I'd recommend working at least tangentially in one of the larger projects
since I feel like hooking into those cultures is a really instructive and
challenging environment. Don't underestimate the social component of OSS
projects.

In a big project the easiest way to get started is to pick something you
already use, start running the unstable version (from CVS, SVN, whatever) and
sign up for some mailing lists. You'll hit bugs, and if you've been on the
lists for a bit you'll get a feel for how they're handled in that project. IRC
can also be useful. Often you can find someone there that will kind of
informally mentor you in the project if they like what you're working on.

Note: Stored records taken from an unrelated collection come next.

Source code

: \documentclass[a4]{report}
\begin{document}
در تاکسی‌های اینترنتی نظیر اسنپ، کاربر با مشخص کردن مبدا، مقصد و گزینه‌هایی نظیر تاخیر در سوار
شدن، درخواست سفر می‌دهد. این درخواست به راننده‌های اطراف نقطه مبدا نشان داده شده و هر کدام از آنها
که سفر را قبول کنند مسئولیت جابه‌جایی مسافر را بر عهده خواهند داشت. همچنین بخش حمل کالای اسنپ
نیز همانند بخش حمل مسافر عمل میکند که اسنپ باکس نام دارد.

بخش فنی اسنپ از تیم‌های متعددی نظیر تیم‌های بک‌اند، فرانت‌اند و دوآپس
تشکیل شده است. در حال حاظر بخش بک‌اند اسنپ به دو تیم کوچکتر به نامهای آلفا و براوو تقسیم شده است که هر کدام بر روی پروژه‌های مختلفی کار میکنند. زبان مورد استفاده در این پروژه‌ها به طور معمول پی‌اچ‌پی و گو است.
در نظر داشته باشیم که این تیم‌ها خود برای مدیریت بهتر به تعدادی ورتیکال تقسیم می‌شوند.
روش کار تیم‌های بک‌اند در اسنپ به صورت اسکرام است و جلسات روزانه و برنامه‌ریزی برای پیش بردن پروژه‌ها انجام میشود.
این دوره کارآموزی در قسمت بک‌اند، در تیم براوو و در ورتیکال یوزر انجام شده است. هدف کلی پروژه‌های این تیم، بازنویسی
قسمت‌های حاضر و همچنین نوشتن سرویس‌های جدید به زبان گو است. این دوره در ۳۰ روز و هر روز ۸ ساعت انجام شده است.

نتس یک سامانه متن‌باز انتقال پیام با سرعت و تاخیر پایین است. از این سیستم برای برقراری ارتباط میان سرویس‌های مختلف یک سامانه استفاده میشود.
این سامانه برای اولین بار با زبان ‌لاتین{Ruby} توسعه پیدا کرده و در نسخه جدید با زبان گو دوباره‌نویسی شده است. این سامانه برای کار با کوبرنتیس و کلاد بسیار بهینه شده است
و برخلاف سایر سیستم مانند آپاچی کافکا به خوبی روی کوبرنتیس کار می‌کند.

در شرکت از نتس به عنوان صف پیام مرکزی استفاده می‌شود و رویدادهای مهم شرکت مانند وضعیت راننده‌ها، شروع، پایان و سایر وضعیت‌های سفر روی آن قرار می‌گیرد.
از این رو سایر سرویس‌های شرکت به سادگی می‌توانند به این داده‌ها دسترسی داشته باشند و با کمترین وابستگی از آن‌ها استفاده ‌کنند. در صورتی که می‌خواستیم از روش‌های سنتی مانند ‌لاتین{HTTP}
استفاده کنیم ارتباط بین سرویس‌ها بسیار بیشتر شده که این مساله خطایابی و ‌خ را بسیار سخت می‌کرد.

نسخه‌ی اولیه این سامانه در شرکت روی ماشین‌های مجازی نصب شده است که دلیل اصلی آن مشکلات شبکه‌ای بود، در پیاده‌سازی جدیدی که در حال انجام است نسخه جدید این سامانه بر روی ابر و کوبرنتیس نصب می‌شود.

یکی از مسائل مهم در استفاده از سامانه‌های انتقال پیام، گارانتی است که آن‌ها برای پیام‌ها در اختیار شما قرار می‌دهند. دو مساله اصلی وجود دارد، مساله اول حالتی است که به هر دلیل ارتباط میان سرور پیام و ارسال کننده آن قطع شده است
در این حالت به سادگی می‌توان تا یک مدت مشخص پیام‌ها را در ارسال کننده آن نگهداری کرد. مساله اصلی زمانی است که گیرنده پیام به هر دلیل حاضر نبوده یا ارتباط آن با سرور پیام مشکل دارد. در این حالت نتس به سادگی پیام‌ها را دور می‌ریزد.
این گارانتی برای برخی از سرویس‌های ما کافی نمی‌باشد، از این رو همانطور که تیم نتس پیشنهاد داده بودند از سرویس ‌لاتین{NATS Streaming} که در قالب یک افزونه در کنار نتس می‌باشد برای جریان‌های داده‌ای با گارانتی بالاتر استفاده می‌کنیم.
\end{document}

One big caveat that I always point out: Don't worry about your skills. You'll
learn them if you're motivated, latch on to a good community and have
moderately thick skin.

------
mojombo
I work on a ton of stuff: god, chronic, fuzed, grit, erlectricity, yaws (those
first four are mine or co-mine). You can see them all (and clone the git repos
or look at a feed of my commits) at <http://github.com/mojombo/>

------
greaterscope
Mostly my PHP projects lately: my take on ORM (ORMer); a database abstraction
layer (dbFacile); and some others. They're all geared at making things easier
on the developer.

Also started a console multiplexer app called Knox a few years ago that's been
sitting dormant.

They're all at: <http://greaterscope.net/projects>

In addition to those I submitted a patch to Xynth a few months ago for Debian
support (<http://xynth.org>)

------
mosburger
Avant Window Navigator, <http://awn-project.org/> (also, wiki here
<http://wiki.awn-project.org>)

It's a dock for Linux with Python-based applets.

------
mpc
Apache Xap and Dojo Toolkit.

In addition I have a few things that I've built that I would love to open up.
I just haven't found the time to spend to get the last 5% done needed around
packaging, clean up etc.

------
zemariamm
I used to contribute to yaita.sourceforg.net. It's a GUI testing tool for
swing app, using AOP. It started as a class project me and a couple of friends
had while we were taking our degrees.

------
abstractwater
Blender and Second Life. I also started some work on GIMP but I haven't
submitted anything for GIMP yet. To get started I just sent an email to the
relative mailing lists.

------
toplakm
Orange data maining software. <http://www.ailab.si/orange/>

------
bosky101
started the returnable project, over at <http://returnable.org>

------
jmtulloss
I tend to contribute to projects that benefit whatever else I'm working on at
the time. If an open source project gets me half way to fulfilling a feature,
I have no problem taking it the rest of the way and contributing back. It's
better than starting from scratch!

------
mironathetin
None!

I have never seen the point why highly qualified developers work for free
instead of turning their skills into real money.

Maybe someone can enlighten me (and others who read this and don't understand
too).

------
iamdave
I've contributed some icons to The Fedora Project in the past, but not nearly
as much code related contributions.

------
ashu
the Cairo graphics library

------
lyime
I really want to see some sort of iPhone open sauce apps (:

------
treeform
panda3d - python c++ graphics library <http://panda3d.org>

------
secgeek
i manage <http://newskicks.com>

------
mcu
Banshee.

------
albertcardona
I started TrakEM2: register/edit/analyze/3D model terabytes of images. For
scientific image processing -mostly neuroscience, mostly electron microscopy
images, but also other fields and imaging techs.

<http://repo.or.cz/w/trakem2.git>

<http://www.ini.uzh.ch/~acardona/trakem2.html>

It's based off ImageJ. And yes it is in Java, with plenty of jython scripting
on top.